__Saved data entries__.
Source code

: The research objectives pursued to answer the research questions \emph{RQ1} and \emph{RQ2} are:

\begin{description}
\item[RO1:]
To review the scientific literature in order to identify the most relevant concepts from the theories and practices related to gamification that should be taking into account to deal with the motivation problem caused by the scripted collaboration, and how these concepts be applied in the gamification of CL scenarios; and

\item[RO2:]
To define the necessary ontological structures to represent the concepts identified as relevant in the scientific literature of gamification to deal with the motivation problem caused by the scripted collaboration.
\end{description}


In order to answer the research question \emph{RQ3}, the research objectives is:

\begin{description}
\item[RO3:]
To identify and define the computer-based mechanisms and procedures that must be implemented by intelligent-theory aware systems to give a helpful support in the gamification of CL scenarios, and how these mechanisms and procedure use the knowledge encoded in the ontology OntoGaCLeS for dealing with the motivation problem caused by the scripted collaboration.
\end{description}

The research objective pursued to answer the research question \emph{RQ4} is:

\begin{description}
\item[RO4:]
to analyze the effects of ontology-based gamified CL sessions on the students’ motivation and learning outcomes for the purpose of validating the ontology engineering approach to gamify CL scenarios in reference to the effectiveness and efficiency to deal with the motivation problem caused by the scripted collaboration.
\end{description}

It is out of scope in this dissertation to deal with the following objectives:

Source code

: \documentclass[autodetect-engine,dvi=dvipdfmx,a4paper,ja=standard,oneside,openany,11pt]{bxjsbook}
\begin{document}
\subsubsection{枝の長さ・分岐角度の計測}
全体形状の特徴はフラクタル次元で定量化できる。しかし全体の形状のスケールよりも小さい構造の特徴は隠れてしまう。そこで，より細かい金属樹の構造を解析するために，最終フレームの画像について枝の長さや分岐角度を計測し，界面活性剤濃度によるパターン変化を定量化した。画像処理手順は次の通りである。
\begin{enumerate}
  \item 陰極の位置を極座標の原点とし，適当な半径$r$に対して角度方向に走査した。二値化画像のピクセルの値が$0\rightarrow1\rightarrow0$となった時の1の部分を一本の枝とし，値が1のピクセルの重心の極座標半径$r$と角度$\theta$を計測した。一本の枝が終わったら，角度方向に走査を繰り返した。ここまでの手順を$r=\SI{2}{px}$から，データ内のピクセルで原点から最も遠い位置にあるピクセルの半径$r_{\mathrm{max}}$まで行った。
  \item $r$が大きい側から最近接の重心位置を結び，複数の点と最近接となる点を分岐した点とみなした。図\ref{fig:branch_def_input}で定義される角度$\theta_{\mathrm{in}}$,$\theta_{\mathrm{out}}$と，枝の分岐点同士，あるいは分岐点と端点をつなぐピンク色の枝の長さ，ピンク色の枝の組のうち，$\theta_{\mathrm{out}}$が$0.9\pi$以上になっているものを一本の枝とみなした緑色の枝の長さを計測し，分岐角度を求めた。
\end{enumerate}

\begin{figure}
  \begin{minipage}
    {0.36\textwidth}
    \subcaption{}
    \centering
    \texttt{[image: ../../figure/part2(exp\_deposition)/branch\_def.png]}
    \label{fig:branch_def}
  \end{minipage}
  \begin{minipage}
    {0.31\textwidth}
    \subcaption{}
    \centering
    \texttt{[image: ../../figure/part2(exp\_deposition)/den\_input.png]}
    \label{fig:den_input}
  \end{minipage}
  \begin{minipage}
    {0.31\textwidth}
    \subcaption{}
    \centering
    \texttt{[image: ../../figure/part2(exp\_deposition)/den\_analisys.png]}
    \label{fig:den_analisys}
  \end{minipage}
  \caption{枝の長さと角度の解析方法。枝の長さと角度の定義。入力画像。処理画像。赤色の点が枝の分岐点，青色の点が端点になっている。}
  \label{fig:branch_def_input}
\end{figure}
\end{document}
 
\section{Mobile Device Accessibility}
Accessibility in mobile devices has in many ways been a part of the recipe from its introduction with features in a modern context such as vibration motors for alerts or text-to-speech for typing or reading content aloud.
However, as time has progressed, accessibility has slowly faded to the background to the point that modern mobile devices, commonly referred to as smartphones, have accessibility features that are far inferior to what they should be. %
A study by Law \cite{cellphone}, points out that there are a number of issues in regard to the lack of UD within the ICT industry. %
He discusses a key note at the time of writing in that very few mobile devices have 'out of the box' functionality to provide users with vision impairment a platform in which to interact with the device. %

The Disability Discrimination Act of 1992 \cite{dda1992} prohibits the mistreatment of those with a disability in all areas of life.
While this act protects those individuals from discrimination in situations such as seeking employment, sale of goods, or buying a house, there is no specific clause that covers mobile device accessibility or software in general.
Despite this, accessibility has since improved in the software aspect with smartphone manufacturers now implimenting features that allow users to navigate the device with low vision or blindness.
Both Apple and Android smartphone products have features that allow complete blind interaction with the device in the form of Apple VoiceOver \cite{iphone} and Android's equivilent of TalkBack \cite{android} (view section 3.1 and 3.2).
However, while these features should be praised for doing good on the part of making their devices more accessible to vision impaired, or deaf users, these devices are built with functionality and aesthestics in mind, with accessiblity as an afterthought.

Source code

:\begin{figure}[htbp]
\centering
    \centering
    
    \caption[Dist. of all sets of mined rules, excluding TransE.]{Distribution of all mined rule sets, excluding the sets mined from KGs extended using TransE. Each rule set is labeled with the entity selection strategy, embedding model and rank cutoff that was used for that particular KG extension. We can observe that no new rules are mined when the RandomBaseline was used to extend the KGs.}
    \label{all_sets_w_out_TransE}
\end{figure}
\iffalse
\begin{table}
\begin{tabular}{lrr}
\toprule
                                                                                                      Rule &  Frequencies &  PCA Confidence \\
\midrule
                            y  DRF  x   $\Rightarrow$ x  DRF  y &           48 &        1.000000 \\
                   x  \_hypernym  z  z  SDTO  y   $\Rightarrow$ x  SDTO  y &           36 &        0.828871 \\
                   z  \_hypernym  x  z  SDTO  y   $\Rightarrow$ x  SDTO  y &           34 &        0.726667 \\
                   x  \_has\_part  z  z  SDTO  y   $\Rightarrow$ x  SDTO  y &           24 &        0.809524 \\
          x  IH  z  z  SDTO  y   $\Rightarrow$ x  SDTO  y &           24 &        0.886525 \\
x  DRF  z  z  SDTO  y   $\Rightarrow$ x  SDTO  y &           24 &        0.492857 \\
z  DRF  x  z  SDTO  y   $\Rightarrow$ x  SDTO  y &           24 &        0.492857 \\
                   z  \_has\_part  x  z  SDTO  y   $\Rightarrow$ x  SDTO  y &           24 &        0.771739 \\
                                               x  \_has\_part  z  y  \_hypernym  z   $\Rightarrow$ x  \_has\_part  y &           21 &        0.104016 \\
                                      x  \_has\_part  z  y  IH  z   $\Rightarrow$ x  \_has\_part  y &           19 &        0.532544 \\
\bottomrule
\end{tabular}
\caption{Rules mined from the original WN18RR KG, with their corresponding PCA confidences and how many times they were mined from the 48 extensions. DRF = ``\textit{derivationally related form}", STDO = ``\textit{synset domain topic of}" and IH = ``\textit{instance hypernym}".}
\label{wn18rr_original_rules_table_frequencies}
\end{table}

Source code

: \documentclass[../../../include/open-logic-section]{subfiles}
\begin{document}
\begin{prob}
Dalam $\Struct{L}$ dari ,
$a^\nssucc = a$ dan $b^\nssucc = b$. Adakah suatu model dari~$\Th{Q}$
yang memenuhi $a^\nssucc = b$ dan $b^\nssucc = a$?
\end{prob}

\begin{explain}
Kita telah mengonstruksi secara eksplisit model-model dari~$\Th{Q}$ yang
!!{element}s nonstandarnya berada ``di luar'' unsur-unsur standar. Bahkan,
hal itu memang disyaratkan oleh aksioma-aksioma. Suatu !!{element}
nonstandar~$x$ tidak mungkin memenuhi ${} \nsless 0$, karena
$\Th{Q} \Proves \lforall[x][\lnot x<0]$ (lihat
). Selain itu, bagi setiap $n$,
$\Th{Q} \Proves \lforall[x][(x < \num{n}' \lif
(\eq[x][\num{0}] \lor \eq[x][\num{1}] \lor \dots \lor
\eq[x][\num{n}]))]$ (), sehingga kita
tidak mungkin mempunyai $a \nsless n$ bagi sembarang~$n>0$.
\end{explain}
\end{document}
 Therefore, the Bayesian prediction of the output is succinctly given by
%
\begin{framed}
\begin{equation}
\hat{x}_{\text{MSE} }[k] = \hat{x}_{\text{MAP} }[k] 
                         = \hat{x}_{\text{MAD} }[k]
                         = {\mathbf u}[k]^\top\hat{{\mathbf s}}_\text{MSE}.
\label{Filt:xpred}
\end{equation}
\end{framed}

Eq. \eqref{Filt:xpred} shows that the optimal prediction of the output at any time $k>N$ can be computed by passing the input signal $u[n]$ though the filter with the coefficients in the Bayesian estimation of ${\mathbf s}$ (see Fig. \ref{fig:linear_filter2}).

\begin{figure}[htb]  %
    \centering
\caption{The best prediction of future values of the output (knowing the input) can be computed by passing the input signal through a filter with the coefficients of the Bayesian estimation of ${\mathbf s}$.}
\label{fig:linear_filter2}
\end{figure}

__What to work on__. Look over the entries above and say how many lines contain "emph"; give only the number.

__Solution to this problem__. 3